▶ [Information given]
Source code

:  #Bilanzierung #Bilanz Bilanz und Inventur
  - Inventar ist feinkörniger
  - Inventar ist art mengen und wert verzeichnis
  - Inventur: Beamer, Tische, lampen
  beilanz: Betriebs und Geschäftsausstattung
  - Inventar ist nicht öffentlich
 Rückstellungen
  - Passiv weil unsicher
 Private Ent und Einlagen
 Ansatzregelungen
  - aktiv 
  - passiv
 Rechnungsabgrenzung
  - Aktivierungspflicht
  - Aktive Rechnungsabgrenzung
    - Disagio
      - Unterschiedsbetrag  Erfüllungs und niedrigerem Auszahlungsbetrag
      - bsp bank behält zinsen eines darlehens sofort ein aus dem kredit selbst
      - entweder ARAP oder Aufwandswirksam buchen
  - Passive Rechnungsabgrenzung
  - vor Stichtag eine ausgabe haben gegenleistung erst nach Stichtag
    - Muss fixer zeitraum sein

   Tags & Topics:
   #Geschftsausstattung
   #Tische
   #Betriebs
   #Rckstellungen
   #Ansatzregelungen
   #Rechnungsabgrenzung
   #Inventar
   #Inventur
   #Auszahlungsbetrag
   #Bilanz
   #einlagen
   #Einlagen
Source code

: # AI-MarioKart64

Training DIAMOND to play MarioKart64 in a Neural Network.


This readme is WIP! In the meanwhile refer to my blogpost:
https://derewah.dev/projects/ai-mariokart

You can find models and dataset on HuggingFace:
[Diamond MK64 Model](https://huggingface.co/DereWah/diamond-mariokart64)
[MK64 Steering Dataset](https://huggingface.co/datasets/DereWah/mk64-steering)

---

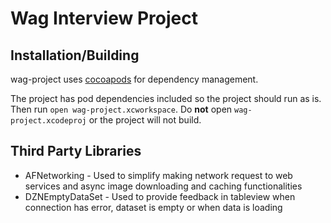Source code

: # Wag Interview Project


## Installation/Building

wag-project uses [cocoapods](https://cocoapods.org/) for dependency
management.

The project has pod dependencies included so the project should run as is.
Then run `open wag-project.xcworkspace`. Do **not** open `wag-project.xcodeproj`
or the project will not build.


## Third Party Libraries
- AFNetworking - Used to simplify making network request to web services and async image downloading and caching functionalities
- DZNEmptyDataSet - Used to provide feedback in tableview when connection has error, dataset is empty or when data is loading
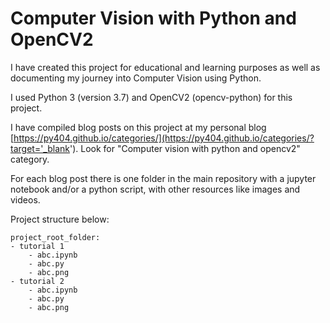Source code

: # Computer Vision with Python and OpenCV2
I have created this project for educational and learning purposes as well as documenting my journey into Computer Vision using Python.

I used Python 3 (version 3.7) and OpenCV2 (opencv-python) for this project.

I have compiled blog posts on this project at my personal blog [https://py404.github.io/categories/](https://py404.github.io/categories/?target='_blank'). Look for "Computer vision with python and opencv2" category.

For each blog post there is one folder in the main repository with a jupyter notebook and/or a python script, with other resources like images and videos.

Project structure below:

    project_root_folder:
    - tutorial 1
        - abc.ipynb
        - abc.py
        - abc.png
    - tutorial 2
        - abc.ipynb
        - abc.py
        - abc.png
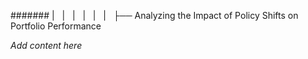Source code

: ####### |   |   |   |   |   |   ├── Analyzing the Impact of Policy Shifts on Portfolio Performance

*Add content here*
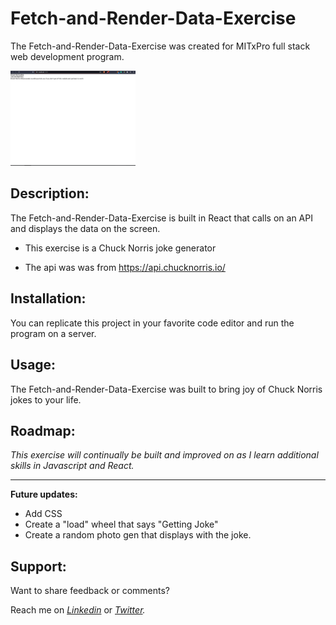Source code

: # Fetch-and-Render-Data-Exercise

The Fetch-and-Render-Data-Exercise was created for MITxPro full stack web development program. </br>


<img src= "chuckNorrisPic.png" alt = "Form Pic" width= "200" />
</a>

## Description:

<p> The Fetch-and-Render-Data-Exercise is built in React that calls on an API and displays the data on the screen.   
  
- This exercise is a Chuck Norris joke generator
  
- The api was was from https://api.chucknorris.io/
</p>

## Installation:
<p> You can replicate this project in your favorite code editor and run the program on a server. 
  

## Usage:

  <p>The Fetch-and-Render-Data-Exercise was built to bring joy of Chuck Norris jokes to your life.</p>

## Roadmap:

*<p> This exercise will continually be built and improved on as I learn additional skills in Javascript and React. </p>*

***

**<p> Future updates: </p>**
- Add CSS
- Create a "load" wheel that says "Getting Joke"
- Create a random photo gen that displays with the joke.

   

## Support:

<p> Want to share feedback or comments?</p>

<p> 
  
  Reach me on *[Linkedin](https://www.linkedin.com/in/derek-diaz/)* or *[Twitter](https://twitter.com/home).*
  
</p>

==

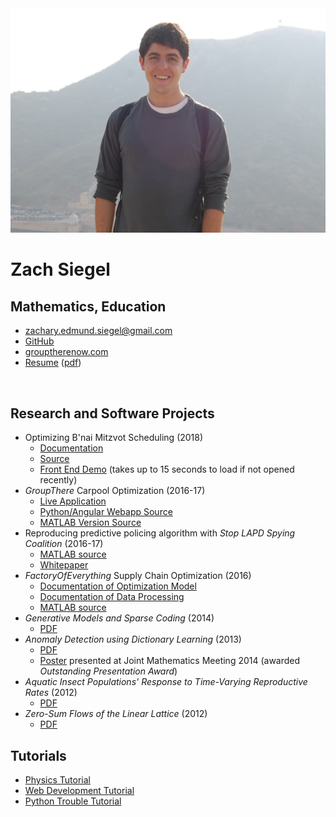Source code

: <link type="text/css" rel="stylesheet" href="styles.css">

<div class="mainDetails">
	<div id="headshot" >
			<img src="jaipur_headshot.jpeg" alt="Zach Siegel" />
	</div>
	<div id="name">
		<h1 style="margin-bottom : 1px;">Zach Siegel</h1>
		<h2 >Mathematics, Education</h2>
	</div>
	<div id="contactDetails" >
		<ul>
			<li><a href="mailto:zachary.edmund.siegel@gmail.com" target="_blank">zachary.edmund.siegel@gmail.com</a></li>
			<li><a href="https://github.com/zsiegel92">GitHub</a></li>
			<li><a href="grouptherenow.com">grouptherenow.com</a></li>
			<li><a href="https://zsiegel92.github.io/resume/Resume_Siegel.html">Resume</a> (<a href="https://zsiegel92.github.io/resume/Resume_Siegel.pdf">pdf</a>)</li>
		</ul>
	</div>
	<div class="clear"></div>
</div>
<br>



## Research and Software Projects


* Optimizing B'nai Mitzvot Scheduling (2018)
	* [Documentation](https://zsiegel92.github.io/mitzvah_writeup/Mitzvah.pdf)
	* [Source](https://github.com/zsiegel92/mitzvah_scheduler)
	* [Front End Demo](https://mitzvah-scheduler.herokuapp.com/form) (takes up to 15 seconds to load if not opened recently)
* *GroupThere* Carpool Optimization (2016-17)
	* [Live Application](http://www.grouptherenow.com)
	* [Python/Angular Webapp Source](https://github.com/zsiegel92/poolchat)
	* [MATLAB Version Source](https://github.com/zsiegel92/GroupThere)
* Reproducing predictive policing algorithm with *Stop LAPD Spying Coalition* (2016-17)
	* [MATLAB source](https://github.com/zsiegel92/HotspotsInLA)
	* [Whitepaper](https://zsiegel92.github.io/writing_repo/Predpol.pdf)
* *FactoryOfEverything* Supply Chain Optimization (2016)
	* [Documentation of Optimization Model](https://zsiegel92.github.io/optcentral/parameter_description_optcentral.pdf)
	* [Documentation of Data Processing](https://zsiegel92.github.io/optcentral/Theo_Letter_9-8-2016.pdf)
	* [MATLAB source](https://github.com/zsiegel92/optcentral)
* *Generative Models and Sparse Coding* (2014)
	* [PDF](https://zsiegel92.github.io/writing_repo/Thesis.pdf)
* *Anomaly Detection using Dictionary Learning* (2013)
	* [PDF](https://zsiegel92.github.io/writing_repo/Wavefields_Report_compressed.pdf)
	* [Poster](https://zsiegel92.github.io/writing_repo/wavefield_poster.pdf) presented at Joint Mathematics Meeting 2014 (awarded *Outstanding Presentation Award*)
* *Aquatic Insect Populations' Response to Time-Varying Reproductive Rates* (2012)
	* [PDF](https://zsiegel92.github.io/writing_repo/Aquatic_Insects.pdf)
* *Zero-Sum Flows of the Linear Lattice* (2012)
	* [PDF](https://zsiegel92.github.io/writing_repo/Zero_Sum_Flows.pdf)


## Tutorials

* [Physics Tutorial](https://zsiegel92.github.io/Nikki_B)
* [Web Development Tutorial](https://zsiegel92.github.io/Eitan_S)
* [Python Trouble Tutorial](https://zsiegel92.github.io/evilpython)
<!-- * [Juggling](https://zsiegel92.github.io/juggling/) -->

▶ [Exercise brief]
Nothing but a number belongs in the answer: the number of lines above that contain "Betriebs".

▶ [Answer area]
2